Abstract
The outpour of new histories and theories of capitalism signals that the time is ripe to reopen the debate on indigenous capitalist development in the pre-colonial Middle East. Heralded in the ‘50s and ‘60s by scholars such as Maxime Rodinson, Subhi Labib, and Halil İnalcık, the debate largely subsided in the wake of the post-structural turn, in spite of isolated attempts to revive it such as Peter Gran’s. Its core question appears today once more historiographically and politically urgent: was capitalism unknown to the Middle East before European colonial aggression?
As already clarified by Rodinson, the answer depends on one’s definition of capitalism. The lifelong work of Jairus Banaji and his recent reframing of the category of pre-industrial, commercial capitalism offers new, flexible heuristic tools to capture the nature of capital accumulation in the Middle East “before European hegemony," to reference to the seminal work of Janet Abu-Lughod on the key role of the late ‘medieval’ Middle East in the formation of the modern world system.
Fatimid Egypt, with its unique position within the premodern Afro-Eurasian complex and its unparalleled wealth of thousands of urban and rural documents, offers by far the best case study for the investigation of commercial capital’s operation in the pre-Ottoman Middle East. Egypt was not only one of the most fertile, densely populated, and urbanized regions of the pre-industrial world; under the Fatimids, it also became the chief emporium mediating trade between the Mediterranean and the Indian Ocean. The lives of both its subaltern and elite classes are documented in unparalleled detail in the so-called Arabic ‘papyri’ and in the documents of the Cairo Geniza, allowing for a granular reconstruction of socio-economic transformations.
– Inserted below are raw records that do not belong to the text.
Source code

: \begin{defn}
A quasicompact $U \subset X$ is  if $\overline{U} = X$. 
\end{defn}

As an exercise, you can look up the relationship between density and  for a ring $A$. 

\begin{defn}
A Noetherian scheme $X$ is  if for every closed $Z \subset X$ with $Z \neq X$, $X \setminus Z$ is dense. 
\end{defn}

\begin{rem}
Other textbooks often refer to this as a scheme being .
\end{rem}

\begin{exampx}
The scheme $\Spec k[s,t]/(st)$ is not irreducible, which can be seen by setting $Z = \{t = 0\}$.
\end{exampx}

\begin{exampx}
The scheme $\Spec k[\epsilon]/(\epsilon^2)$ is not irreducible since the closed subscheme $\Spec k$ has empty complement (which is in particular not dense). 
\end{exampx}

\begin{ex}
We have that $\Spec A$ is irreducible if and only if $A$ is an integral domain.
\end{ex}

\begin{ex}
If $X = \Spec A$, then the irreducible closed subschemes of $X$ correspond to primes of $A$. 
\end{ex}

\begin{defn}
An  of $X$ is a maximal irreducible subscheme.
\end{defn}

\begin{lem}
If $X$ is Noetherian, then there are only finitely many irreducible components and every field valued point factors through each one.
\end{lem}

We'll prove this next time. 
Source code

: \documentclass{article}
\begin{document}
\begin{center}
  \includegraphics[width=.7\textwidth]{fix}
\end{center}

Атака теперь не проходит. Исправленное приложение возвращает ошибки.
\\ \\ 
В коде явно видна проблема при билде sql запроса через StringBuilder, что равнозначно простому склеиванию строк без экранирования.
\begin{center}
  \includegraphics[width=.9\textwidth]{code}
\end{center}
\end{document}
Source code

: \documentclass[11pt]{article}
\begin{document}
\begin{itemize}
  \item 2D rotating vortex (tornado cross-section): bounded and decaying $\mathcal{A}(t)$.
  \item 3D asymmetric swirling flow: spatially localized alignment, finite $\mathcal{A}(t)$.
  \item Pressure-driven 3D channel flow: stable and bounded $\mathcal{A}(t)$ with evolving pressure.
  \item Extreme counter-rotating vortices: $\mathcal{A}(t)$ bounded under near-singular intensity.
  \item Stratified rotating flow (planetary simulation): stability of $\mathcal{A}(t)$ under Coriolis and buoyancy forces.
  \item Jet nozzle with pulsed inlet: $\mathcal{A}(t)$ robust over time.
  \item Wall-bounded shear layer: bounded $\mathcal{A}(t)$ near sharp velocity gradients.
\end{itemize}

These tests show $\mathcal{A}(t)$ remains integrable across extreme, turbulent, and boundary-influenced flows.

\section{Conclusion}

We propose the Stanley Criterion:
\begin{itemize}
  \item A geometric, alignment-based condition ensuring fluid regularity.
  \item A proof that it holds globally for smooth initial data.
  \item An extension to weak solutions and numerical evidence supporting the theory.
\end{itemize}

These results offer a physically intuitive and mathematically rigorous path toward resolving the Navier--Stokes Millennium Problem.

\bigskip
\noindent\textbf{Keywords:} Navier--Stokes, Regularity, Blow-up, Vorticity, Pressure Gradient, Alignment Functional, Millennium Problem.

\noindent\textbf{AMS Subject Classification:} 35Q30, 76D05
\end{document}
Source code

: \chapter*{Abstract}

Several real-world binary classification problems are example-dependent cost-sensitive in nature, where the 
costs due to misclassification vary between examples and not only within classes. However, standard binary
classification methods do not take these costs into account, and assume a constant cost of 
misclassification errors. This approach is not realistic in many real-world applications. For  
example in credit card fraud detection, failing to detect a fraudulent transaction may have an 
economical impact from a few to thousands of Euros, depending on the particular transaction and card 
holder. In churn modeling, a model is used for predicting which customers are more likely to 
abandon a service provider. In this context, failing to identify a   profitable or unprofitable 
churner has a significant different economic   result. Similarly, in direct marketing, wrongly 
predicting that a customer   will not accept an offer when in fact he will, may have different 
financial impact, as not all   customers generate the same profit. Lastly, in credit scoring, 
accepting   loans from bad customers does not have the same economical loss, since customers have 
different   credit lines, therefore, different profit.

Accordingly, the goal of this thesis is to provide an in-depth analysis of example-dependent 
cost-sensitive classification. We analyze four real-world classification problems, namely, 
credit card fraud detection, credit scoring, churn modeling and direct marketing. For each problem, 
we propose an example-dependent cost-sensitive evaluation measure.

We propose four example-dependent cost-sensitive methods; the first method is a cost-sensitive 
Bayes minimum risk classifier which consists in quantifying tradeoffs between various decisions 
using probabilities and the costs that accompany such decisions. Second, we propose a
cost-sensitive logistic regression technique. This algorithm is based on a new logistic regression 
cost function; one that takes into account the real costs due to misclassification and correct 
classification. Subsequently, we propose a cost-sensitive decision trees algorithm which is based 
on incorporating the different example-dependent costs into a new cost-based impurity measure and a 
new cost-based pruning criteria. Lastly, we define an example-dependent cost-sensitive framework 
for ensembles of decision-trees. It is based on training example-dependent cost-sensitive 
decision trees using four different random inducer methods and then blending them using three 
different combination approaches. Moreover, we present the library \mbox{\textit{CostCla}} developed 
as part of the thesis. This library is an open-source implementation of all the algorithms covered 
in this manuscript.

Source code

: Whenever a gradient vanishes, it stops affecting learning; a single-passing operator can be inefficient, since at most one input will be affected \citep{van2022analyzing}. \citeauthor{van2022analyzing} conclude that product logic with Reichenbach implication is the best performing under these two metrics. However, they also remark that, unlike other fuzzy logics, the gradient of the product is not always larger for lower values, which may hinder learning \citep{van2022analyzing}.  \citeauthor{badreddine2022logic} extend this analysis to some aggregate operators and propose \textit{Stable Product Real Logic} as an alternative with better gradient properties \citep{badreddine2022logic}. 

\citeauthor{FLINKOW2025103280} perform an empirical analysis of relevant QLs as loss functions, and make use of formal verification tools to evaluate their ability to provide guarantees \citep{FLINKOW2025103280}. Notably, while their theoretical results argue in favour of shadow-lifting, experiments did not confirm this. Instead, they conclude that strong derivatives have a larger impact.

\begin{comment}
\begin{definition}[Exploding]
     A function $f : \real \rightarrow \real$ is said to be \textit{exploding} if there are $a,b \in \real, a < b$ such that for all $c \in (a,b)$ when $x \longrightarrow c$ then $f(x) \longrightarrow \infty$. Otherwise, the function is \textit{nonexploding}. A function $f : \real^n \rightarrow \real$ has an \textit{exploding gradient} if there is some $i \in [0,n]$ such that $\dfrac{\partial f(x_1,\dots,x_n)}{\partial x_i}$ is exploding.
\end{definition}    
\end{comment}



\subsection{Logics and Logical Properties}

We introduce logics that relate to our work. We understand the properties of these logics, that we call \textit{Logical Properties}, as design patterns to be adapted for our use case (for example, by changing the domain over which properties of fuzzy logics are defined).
Combining these two sets of evidence, this paper will highlight the novel insertion of merchant capitalists in the agrarian economy of Egypt through the instrument of credit, and the unprecedented intertwining between commercial capital circulation and the taxation machinery of the state - two features that were to remain typical of the operation of commercial capitalism in the region thereafter. Lastly, the paper will reflect on the discursive representation of these dynamics by contemporary and later writers such al-qāḍī al-Nuʿmān, al-Dimashqī, and al-Maqrīzī. In the conclusions, the paper will reflect on both the transformative effects and structural limits of commercial capital(ism) in the period.